Setuju Usia Capres-cawapres Turun Jadi 35 Tahun, PKS: Tak Etis Jika Dikaitkan ke Salah Satu Calon
Ketua DPP Partai Keadilan Sejahtera (PKS), Mardani Ali Sera setuju bila batas minimum usia calon presiden (capres) dan wakil presiden (cawapres)
Penulis: Fersianus Waku
Editor: Wahyu Aji
Laporan Wartawan Tribunnews.com, Fersianus Waku
TRIBUNNEWS.COM, JAKARTA - Ketua DPP Partai Keadilan Sejahtera (PKS), Mardani Ali Sera setuju bila batas minimum usia calon presiden (capres) dan wakil presiden (cawapres) turun dari 40 ke 35 tahun.

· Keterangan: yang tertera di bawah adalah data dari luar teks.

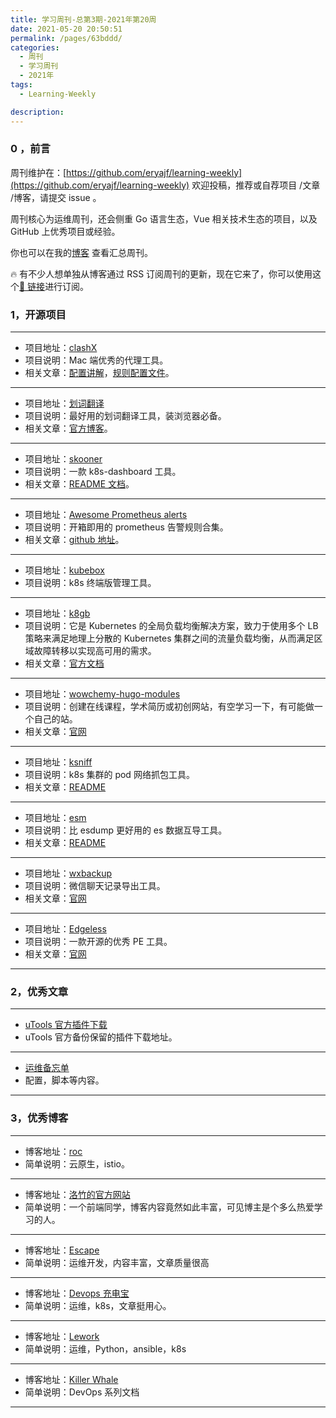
 ```yaml
---
title: 学习周刊-总第3期-2021年第20周
date: 2021-05-20 20:50:51
permalink: /pages/63bddd/
categories:
  - 周刊
  - 学习周刊
  - 2021年
tags:
  - Learning-Weekly

description:
---
```


### 0 ，前言

周刊维护在：[https://github.com/eryajf/learning-weekly](https://github.com/eryajf/learning-weekly) 欢迎投稿，推荐或自荐项目 /文章 /博客，请提交 issue 。

周刊核心为运维周刊，还会侧重 Go 语言生态，Vue 相关技术生态的项目，以及 GitHub 上优秀项目或经验。

你也可以在我的[博客](https://wiki.eryajf.net/learning-weekly/) 查看汇总周刊。

🔥 有不少人想单独从博客通过 RSS 订阅周刊的更新，现在它来了，你可以使用这个[🔗 链接](https://wiki.eryajf.net/learning-weekly.xml)进行订阅。

### 1，开源项目

---

- 项目地址：[clashX](https://github.com/yichengchen/clashX)
- 项目说明：Mac 端优秀的代理工具。
- 相关文章：[配置讲解](https://docs.cfw.lbyczf.com/contents/ui.html)，[规则配置文件](https://github.com/Loyalsoldier/clash-rules)。

---

- 项目地址：[划词翻译](https://hcfy.limingkai.cn/)
- 项目说明：最好用的划词翻译工具，装浏览器必备。
- 相关文章：[官方博客](https://hcfy.limingkai.cn/blog)。

---

- 项目地址：[skooner](https://github.com/skooner-k8s/skooner)
- 项目说明：一款 k8s-dashboard 工具。
- 相关文章：[README 文档](https://github.com/skooner-k8s/skooner/blob/master/README.md)。

---

- 项目地址：[Awesome Prometheus alerts](https://awesome-prometheus-alerts.grep.to/)
- 项目说明：开箱即用的 prometheus 告警规则合集。
- 相关文章：[github 地址](https://github.com/samber/awesome-prometheus-alerts)。

---

- 项目地址：[kubebox](https://github.com/astefanutti/kubebox)
- 项目说明：k8s 终端版管理工具。

---

- 项目地址：[k8gb](https://github.com/k8gb-io/k8gb)
- 项目说明：它是 Kubernetes 的全局负载均衡解决方案，致力于使用多个 LB 策略来满足地理上分散的 Kubernetes 集群之间的流量负载均衡，从而满足区域故障转移以实现高可用的需求。
- 相关文章：[官方文档](https://www.k8gb.io/)

---

- 项目地址：[wowchemy-hugo-modules](https://github.com/wowchemy/wowchemy-hugo-modules)
- 项目说明：创建在线课程，学术简历或初创网站，有空学习一下，有可能做一个自己的站。
- 相关文章：[官网](https://wowchemy.com/zh/)

---

- 项目地址：[ksniff](https://github.com/eldadru/ksniff)
- 项目说明：k8s 集群的 pod 网络抓包工具。
- 相关文章：[README](https://github.com/eldadru/ksniff/blob/master/README.md)

---

- 项目地址：[esm](https://github.com/medcl/esm)
- 项目说明：比 esdump 更好用的 es 数据互导工具。
- 相关文章：[README](https://github.com/medcl/esm/blob/master/README.md)

---

- 项目地址：[wxbackup](http://wxbackup.imxfd.com/)
- 项目说明：微信聊天记录导出工具。
- 相关文章：[官网](http://wxbackup.imxfd.com/)

---

- 项目地址：[Edgeless](https://github.com/EdgelessPE/Edgeless)
- 项目说明：一款开源的优秀 PE 工具。
- 相关文章：[官网](https://home.edgeless.top/)

---

### 2，优秀文章

---

- [uTools 官方插件下载](https://api.u-tools.cn/Plugins/developer/allPlugins)
- uTools 官方备份保留的插件下载地址。

---

- [运维备忘单](https://cs.leops.cn/#/)
- 配置，脚本等内容。

---

### 3，优秀博客

---

- 博客地址：[roc](https://imroc.cc/)
- 简单说明：云原生，istio。

---

- 博客地址：[洛竹的官方网站](https://youngjuning.js.org/)
- 简单说明：一个前端同学，博客内容竟然如此丰富，可见博主是个多么热爱学习的人。

---

- 博客地址：[Escape](https://www.escapelife.site/)
- 简单说明：运维开发，内容丰富，文章质量很高

---

- 博客地址：[Devops 充电宝](https://www.aiopsclub.com/)
- 简单说明：运维，k8s，文章挺用心。

---

- 博客地址：[Lework](https://lework.github.io/)
- 简单说明：运维，Python，ansible，k8s

---

- 博客地址：[Killer Whale](https://killerwhale.iquantex.com/)
- 简单说明：DevOps 系列文档

---
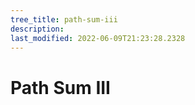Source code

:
 ```yaml
---
tree_title: path-sum-iii
description: 
last_modified: 2022-06-09T21:23:28.2328
---
```


# Path Sum III
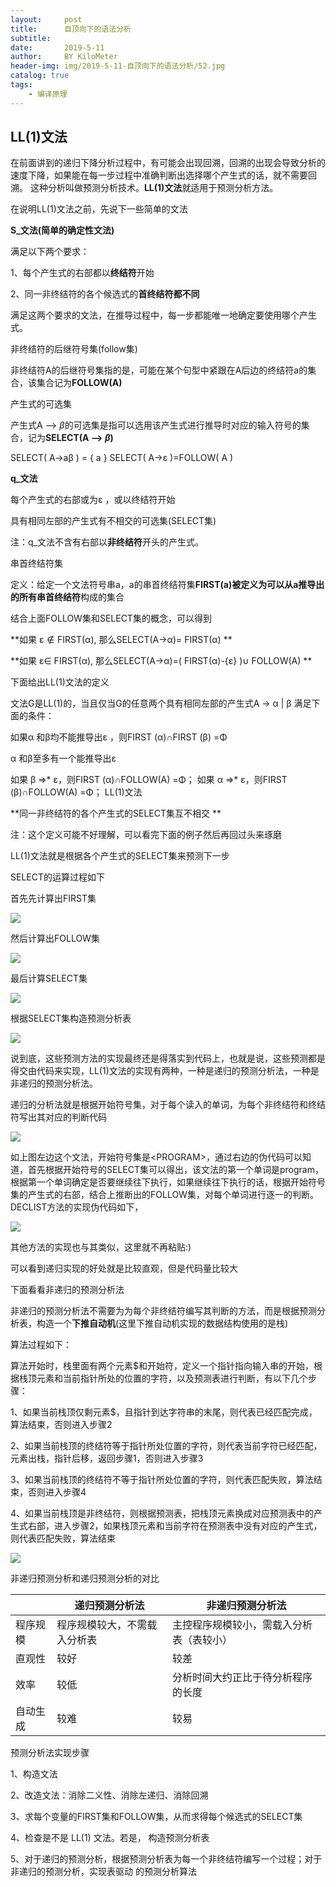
 ```yaml
---
layout:     post
title:      自顶向下的语法分析
subtitle:   
date:       2019-5-11
author:     BY KiloMeter
header-img: img/2019-5-11-自顶向下的语法分析/52.jpg
catalog: true
tags:
    - 编译原理
---
```

<head>
    <script src="https://cdn.mathjax.org/mathjax/latest/MathJax.js?config=TeX-AMS-MML_HTMLorMML" type="text/javascript"></script>
    <script type="text/x-mathjax-config">
        MathJax.Hub.Config({
            tex2jax: {
            skipTags: ['script', 'noscript', 'style', 'textarea', 'pre'],
            inlineMath: [['$','$']]
            }
        });
    </script>
</head>

## LL(1)文法

在前面讲到的递归下降分析过程中，有可能会出现回溯，回溯的出现会导致分析的速度下降，如果能在每一步过程中准确判断出选择哪个产生式的话，就不需要回溯。 这种分析叫做预测分析技术。**LL(1)文法**就适用于预测分析方法。

在说明LL(1)文法之前，先说下一些简单的文法

**S_文法(简单的确定性文法)**

满足以下两个要求：

1、每个产生式的右部都以**终结符**开始

2、同一非终结符的各个候选式的**首终结符都不同**

满足这两个要求的文法，在推导过程中，每一步都能唯一地确定要使用哪个产生式。

非终结符的后继符号集(follow集)

非终结符A的后继符号集指的是，可能在某个句型中紧跟在A后边的终结符a的集合，该集合记为**FOLLOW(A)**

产生式的可选集

产生式A —> $\beta$的可选集是指可以选用该产生式进行推导时对应的输入符号的集合，记为**SELECT(A —> $\beta$)**

SELECT( A→aβ ) = { a }
SELECT( A→ε )=FOLLOW( A ) 

**q_文法**

每个产生式的右部或为ε ，或以终结符开始

具有相同左部的产生式有不相交的可选集(SELECT集)

注：q_文法不含有右部以**非终结符**开头的产生式。



串首终结符集

定义：给定一个文法符号串a，a的串首终结符集**FIRST(a)**被定义为可以从a推导出的所有**串首终结符**构成的集合

结合上面FOLLOW集和SELECT集的概念，可以得到

**如果 ε$\notin​$FIRST(α), 那么SELECT(A→α)= FIRST(α) **

**如果 ε∈ FIRST(α), 那么SELECT(A→α)=( FIRST(α)-{ε} )∪ FOLLOW(A) **



下面给出LL(1)文法的定义

文法G是LL(1)的，当且仅当G的任意两个具有相同左部的产生式A → α | β 满足下面的条件：

如果α 和β均不能推导出ε ，则FIRST (α)∩FIRST (β) =Φ

α 和β至多有一个能推导出ε

如果 β =>* ε，则FIRST (α)∩FOLLOW(A) =Φ；
如果 α =>* ε，则FIRST (β)∩FOLLOW(A) =Φ；
LL(1)文法

**同一非终结符的各个产生式的SELECT集互不相交 **

注：这个定义可能不好理解，可以看完下面的例子然后再回过头来琢磨

LL(1)文法就是根据各个产生式的SELECT集来预测下一步

SELECT的运算过程如下

首先先计算出FIRST集

![](/img/2019-5-11-自顶向下的语法分析/计算first集.png)

然后计算出FOLLOW集

![](/img/2019-5-11-自顶向下的语法分析/计算follow集.png)

最后计算SELECT集

![](/img/2019-5-11-自顶向下的语法分析/计算select集.png)

根据SELECT集构造预测分析表

![](/img/2019-5-11-自顶向下的语法分析/预测分析表.png)

说到底，这些预测方法的实现最终还是得落实到代码上，也就是说，这些预测都是得交由代码来实现，LL(1)文法的实现有两种，一种是递归的预测分析法，一种是非递归的预测分析法。

递归的分析法就是根据开始符号集，对于每个读入的单词，为每个非终结符和终结符写出其对应的判断代码

![](/img/2019-5-11-自顶向下的语法分析/递归的预测分析.png)

如上图左边这个文法，开始符号集是\<PROGRAM\>，通过右边的伪代码可以知道，首先根据开始符号的SELECT集可以得出，该文法的第一个单词是program，根据第一个单词确定是否要继续往下执行，如果继续往下执行的话，根据开始符号集的产生式的右部，结合上推断出的FOLLOW集，对每个单词进行逐一的判断。DECLIST方法的实现伪代码如下，

![](/img/2019-5-11-自顶向下的语法分析/DISTINCT的伪代码实现.png)

其他方法的实现也与其类似，这里就不再粘贴:)

可以看到递归实现的好处就是比较直观，但是代码量比较大

下面看看非递归的预测分析法

非递归的预测分析法不需要为为每个非终结符编写其判断的方法，而是根据预测分析表，构造一个**下推自动机**(这里下推自动机实现的数据结构使用的是栈)

算法过程如下：

算法开始时，栈里面有两个元素\$和开始符，定义一个指针指向输入串的开始，根据栈顶元素和当前指针所处的位置的字符，以及预测表进行判断，有以下几个步骤：

1、如果当前栈顶仅剩元素\$，且指针到达字符串的末尾，则代表已经匹配完成，算法结束，否则进入步骤2

2、如果当前栈顶的终结符等于指针所处位置的字符，则代表当前字符已经匹配，元素出栈，指针后移，返回步骤1，否则进入步骤3

3、如果当前栈顶的终结符不等于指针所处位置的字符，则代表匹配失败，算法结束，否则进入步骤4

4、如果当前栈顶是非终结符，则根据预测表，把栈顶元素换成对应预测表中的产生式右部，进入步骤2，如果栈顶元素和当前字符在预测表中没有对应的产生式，则代表匹配失败，算法结束

![](/img/2019-5-11-自顶向下的语法分析/非递归的预测分析.png)

非递归预测分析和递归预测分析的对比

|          | 递归预测分析法               | 非递归预测分析法                         |
| -------- | ---------------------------- | ---------------------------------------- |
| 程序规模 | 程序规模较大，不需载入分析表 | 主控程序规模较小，需载入分析表（表较小） |
| 直观性   | 较好                         | 较差                                     |
| 效率     | 较低                         | 分析时间大约正比于待分析程序的长度       |
| 自动生成 | 较难                         | 较易                                     |

预测分析法实现步骤 

1、构造文法

2、改造文法：消除二义性、消除左递归、消除回溯

3、求每个变量的FIRST集和FOLLOW集，从而求得每个候选式的SELECT集

4、检查是不是 LL(1) 文法。若是， 构造预测分析表

5、对于递归的预测分析，根据预测分析表为每一个非终结符编写一个过程；对于非递归的预测分析，实现表驱动
的预测分析算法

Hal itu seiring sidang pemeriksaan perkara nomor 29, 51, dan 55/PUU-XXI/2023 terkait Pasal 169 huruf q Undang-Undang Nomor 7 Tahun 2017 tentang Pemilu di Mahkamah Konstitusi (MK).
Mardani mengatakan bahwa secara umum tidak ada masalah bila batas minimal usia capres atau cawapres menjadi 35 tahun.
"Kemajuan zaman memang membuat usia jadi relatif. Banyak pemimpin di usia muda. Secara umum tidak ada masalah batas usia 35 (tahun)," kata Mardani saat dikonfirmasi, Rabu (2/8/2023).
Namun, dia berpendapat batasan usia minimal capres atau cawapres itu tak etis bila dikaitkan dengan sosok tertentu yang akan maju di Pilpres 2024.
"Tapi memang jadi tidak etis jika ini dikaitkan dengan figur salah satu calon. Tapi usia 35 tidak masalah jadi capres atau cawapres," ujar Mardani.
Sebelumnya, hakim konstitusi Saldi Isra melihat baik DPR maupun pemerintah sama-sama setuju untuk mengubah syarat usia capres cawapres di bawah usia 40 tahun.
Hal ini Saldi sampaikan usai mendengarkan pandangan dari DPR dan pemerintah dalam sidang gugatan syarat usia capres cawapres di bawah usia 40 tahun, di Mahkamah Konstitusi (MK), Selasa (1/8/2023).
“Kalau dibaca implisit, keterangan DPR dan pemerintah, walaupun di ujungnya menyerahkan kepada kebijaksanaan yang mulia hakim konstitusi, ini kan bahasanya bersayap, dua-duanya mau ini diperbaiki,” kata Saldi di ruang sidang MK.
Lebih lanjut ia menegaskan, jika kedua belah pihak sama-sama setuju, harusnya perkara syarat usia ini tidak perlu ditangan MK.
Sebab DPR sebagai pembentuk Undang-Undang (UU), DPR dapat mengubah poin dalam Pasal Pasal 169 huruf q UU Pemilu yang tengah digugat ini.
“Kalau DPR dan pemerintah sudah setuju mengapa tidak diubah saja undang-undangnya? Jadi, tidak perlu melempar isu ini ke MK untuk diselesaikan,” tuturnya.
“Jadi tidak ada perbedaan karena dari DPR juga implisit sudah setuju dan tidak ada perbedaan di fraksi-fraksinya. Kelihatan pemerintah juga setuju, kan sederhana mengubahnya, dibawa ke DPR, diubah UU-nya, pasal itu sendiri, tidak perlu tangan MK,” Saldi menambahkan.